- Associated Press - Thursday, August 3, 2017

NEW YORK (AP) - Perhaps no show in TV history ever had a title that was better suited to it: “Difficult People.”

In this Hulu comedy, 30-something best friends Julie and Billy form a pushy, shameless united front as they wage war with New York and the world of show business they half-heartedly are trying to break into.

The upshot for viewers as they feast on this screwball, cringey series’ third season (which premieres Tuesday): Their difficulty not busting a gut.

“Difficult People” flings snark at Woody Allen, David Blaine, Passover, unhinged subway riders, a government initiative to “deprogram” gays, and Alcoholics Anonymous.

It finds Julie and Billy ducking into a church sanctuary to charge their phones but, when she finds no outlet there, blurting out indignantly, “What is this place good for?”

The show spoofs drug advertising with its commercial for Ridshadovan, an antidepressant that personifies depression as a sour, cronish woman who stalks the sufferer (including Julie, who finds this TV sourpuss actually stalking her).

The difficult duo of “Difficult People” are portrayed by Billy Eichner and Julie Klausner, with the jams they get into flowing from the mind of Klausner, who also created and writes the show.

“It’s a love story,” she says. Granted, Julie lives with an ever-submissive partner (played by James Urbaniak, one among the series’ splendid troupe). Billy, a gay man, looks elsewhere for his flings.

But Billy and Julie share a transcendent bond.

“The fact that we are so loyal to each other buys us a lot of real estate in the Being Horrible Department,” Klausner says.

So it’s them against the world, armed with rat-a-tat, pop-culture-powered dialogue that spares nothing and no one. (“Ever since President Trump replaced the Department of Health with Jenny McCarthy’s blog,” says Billy, “nothing makes sense.”)

“One of the most romantic things of all is finding someone you can hate everything else with,” Klausner notes. “There’s definitely a lot of opinions expressed by these characters.” And a lot of agreement: They harmonize in stirring up their chaos.

The real-life team of Klausner and Eichner first joined forces on “Billy on the Street,” the breathless sidewalk quiz show for which she served as a producer. Its off-the-cuff style and pop-culture frenzy is akin to the meticulously scripted “Difficult People” she would mastermind soon after.

“I spent more time with TV and movies than I did playing outside with people my age, the way healthy children are supposed to do,” says Klausner, explaining her store of knowledge. “Popular culture is the language I speak. And Billy speaks it too.”

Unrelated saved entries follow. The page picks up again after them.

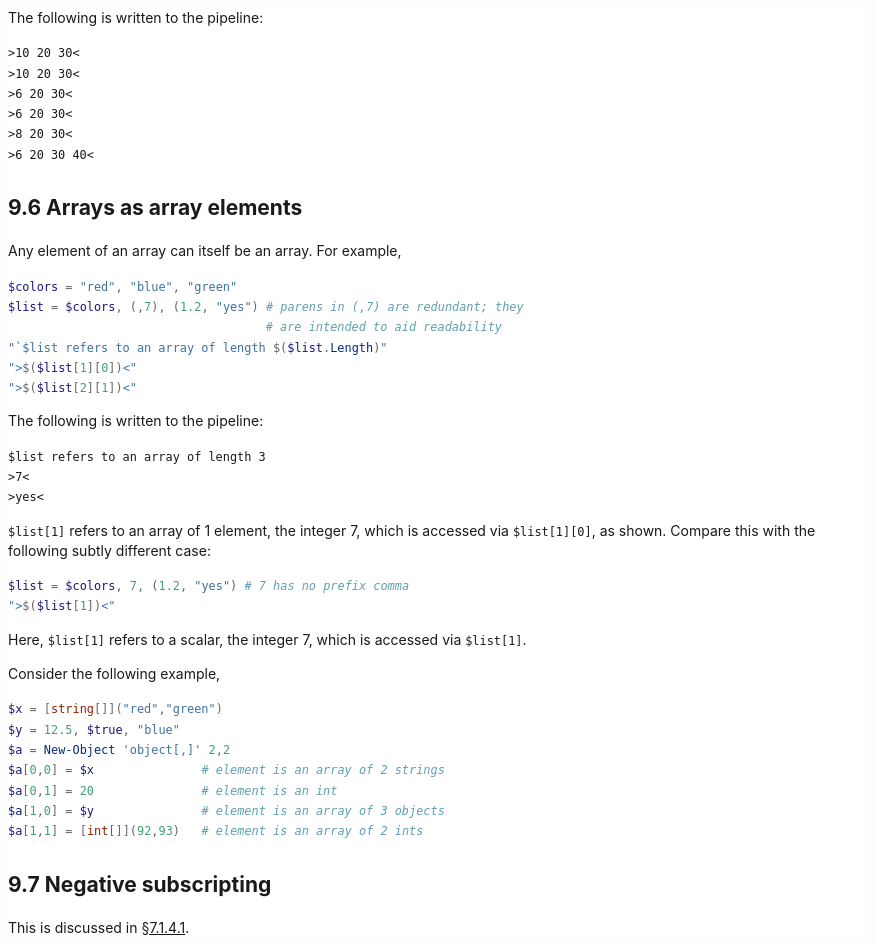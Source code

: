 The following is written to the pipeline:

```Output
>10 20 30<
>10 20 30<
>6 20 30<
>6 20 30<
>8 20 30<
>6 20 30 40<
```

## 9.6 Arrays as array elements

Any element of an array can itself be an array. For example,

```powershell
$colors = "red", "blue", "green"
$list = $colors, (,7), (1.2, "yes") # parens in (,7) are redundant; they
                                    # are intended to aid readability
"`$list refers to an array of length $($list.Length)"
">$($list[1][0])<"
">$($list[2][1])<"
```

The following is written to the pipeline:

```Output
$list refers to an array of length 3
>7<
>yes<
```

`$list[1]` refers to an array of 1 element, the integer 7, which is accessed via `$list[1][0]`, as
shown. Compare this with the following subtly different case:

```powershell
$list = $colors, 7, (1.2, "yes") # 7 has no prefix comma
">$($list[1])<"
```

Here, `$list[1]` refers to a scalar, the integer 7, which is accessed via `$list[1]`.

Consider the following example,

```powershell
$x = [string[]]("red","green")
$y = 12.5, $true, "blue"
$a = New-Object 'object[,]' 2,2
$a[0,0] = $x               # element is an array of 2 strings
$a[0,1] = 20               # element is an int
$a[1,0] = $y               # element is an array of 3 objects
$a[1,1] = [int[]](92,93)   # element is an array of 2 ints
```

## 9.7 Negative subscripting

This is discussed in [§7.1.4.1][§7.1.4.1].


[§4.3.2]: chapter-04.md#432-arrays
[§7.1.4.1]: chapter-07.md#7141-subscripting-an-array
[§7.1.4.5]: chapter-07.md#7145-generating-array-slices
[§7.1.4]: chapter-07.md#714-element-access
[§7.1.7]: chapter-07.md#717--operator
[§7.2.1]: chapter-07.md#721-unary-comma-operator
[§7.3]: chapter-07.md#73-binary-comma-operator
[§7.4]: chapter-07.md#74-range-operator
[§7.6.3]: chapter-07.md#763-array-replication
[§7.7.3]: chapter-07.md#773-array-concatenation
[§9.4]: chapter-09.md#94-constraining-element-types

Earlier in her career, she applied that passion to churning out recaps of reality-show episodes. (Which, between auditions and capers with Billy, is what Julie does for money on “Difficult People.”)

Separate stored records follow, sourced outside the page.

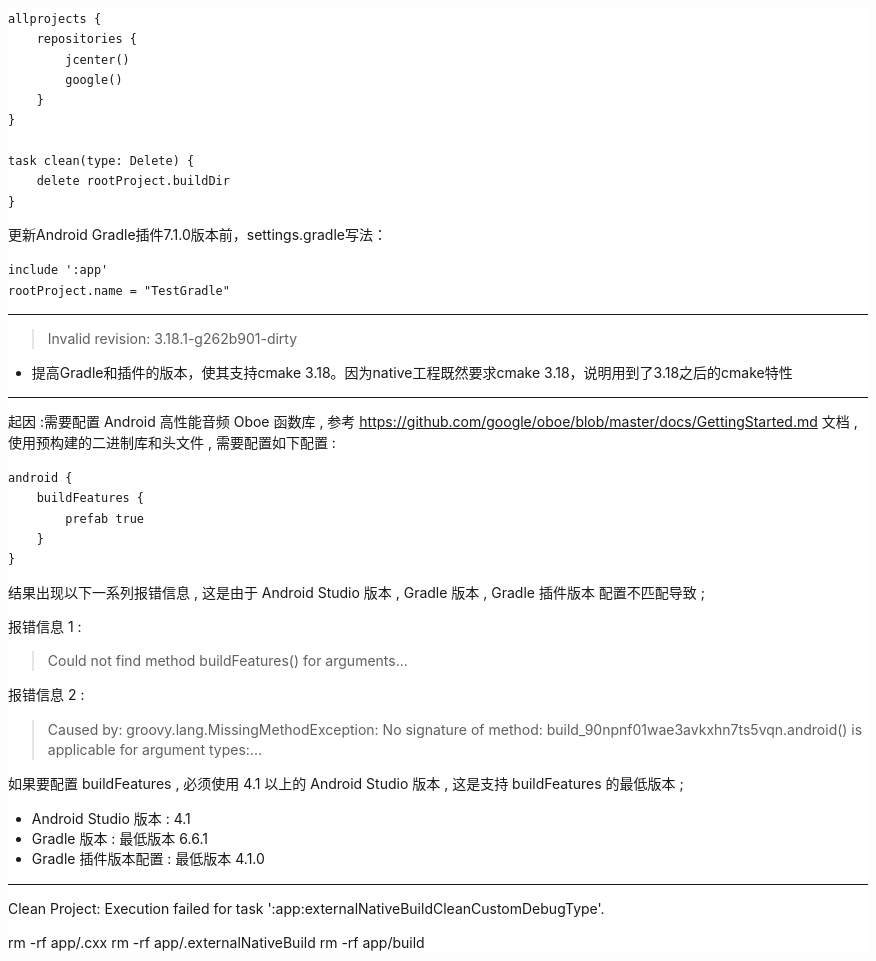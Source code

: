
 ```
allprojects {
    repositories {
        jcenter()
        google()
    }
}

task clean(type: Delete) {
    delete rootProject.buildDir
}
```

更新Android Gradle插件7.1.0版本前，settings.gradle写法：
```
include ':app'
rootProject.name = "TestGradle"
```

-----------------------------------------------------------------------

>Invalid revision: 3.18.1-g262b901-dirty

+ 提高Gradle和插件的版本，使其支持cmake 3.18。因为native工程既然要求cmake 3.18，说明用到了3.18之后的cmake特性

-----------------------------------------------------------------------

起因 :需要配置 Android 高性能音频 Oboe 函数库 , 参考 https://github.com/google/oboe/blob/master/docs/GettingStarted.md 文档 , 使用预构建的二进制库和头文件 , 需要配置如下配置 :

    android {
        buildFeatures {
            prefab true
        }
    }

结果出现以下一系列报错信息 , 这是由于 Android Studio 版本 , Gradle 版本 , Gradle 插件版本 配置不匹配导致 ;

报错信息 1 :
>Could not find method buildFeatures() for arguments...

报错信息 2 :
>Caused by: groovy.lang.MissingMethodException: No signature of method: build_90npnf01wae3avkxhn7ts5vqn.android() is applicable for argument types:...

如果要配置 buildFeatures , 必须使用 4.1 以上的 Android Studio 版本 , 这是支持 buildFeatures 的最低版本 ;
+ Android Studio 版本 : 4.1
+ Gradle 版本 : 最低版本 6.6.1
+ Gradle 插件版本配置 : 最低版本 4.1.0

-----------------------------------------------------------------------

Clean Project:
Execution failed for task ':app:externalNativeBuildCleanCustomDebugType'.

rm -rf app/.cxx
rm -rf app/.externalNativeBuild
rm -rf app/build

For Klausner, recaps provided a great training ground for writing snappy commentary. She loved it.

“But there is something about ’recap culture’ that feels like you’re on the outside looking in,” she says. “You’re commenting on something that you really want to be making instead. So I definitely leaned into that with the character Julie, who feels like an outsider and is really frustrated.”

Obviously, Real-Life-Julie and TV-Julie part ways in many respects. The red hair, air of mischief, and rapid-fire delivery are all the same.

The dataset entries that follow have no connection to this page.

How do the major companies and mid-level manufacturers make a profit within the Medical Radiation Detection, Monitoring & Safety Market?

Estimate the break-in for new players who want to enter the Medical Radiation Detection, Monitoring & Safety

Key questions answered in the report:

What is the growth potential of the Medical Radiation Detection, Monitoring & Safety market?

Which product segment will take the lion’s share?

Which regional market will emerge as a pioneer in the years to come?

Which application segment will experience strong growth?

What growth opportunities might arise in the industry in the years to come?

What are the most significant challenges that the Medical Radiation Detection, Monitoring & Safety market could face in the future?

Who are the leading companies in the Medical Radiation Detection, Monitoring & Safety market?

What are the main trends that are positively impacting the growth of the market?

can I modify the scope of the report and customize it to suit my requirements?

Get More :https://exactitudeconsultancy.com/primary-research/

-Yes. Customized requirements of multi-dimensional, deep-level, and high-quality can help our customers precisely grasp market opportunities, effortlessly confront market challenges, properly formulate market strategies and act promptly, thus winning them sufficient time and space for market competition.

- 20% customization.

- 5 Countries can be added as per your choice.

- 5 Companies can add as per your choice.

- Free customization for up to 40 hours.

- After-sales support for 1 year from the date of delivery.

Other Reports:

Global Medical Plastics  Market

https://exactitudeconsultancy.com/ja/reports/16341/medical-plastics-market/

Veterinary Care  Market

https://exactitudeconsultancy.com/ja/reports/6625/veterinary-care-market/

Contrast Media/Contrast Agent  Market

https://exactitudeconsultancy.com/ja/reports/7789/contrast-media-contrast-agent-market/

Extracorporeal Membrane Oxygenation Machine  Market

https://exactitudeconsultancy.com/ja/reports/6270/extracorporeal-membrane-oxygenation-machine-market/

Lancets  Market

“But I’m not stupid, and she kinda is,” says Klausner, citing one distinction. “She knows a lot about certain things. But she has no self-awareness. She is not enough of an adult to learn how to play the game. She doesn’t do the work. She’s very stubborn: I’ll stay exactly the way I am, and the world will come around to me.”

Also: Unlike TV-Julie, mired lackadaisically with her boyfriend, Real-Life-Julie is currently single.

“I’m very picky,” she cracks - “I want someone who is damaged in a very specific way.”

Finally: What about Klausner’s emotional state?

In a touching scene, TV-Julie declares, “I am an unhappy person. But the alternative is being somebody I don’t know.”

Klausner admits depression is “definitely something I’ve struggled with,” but bursting out with a laugh, she adds, “I’m happier than I was before I had the TV show!

“And the show is very therapeutic. It’s definitely very helpful to be able to write about being a quote-unquote unhappy person, and in the process become a happier person - and make other people feel like they’re not alone.”

That’s what she demonstrates with “Difficult People”: You never feel alone when you’re laughing.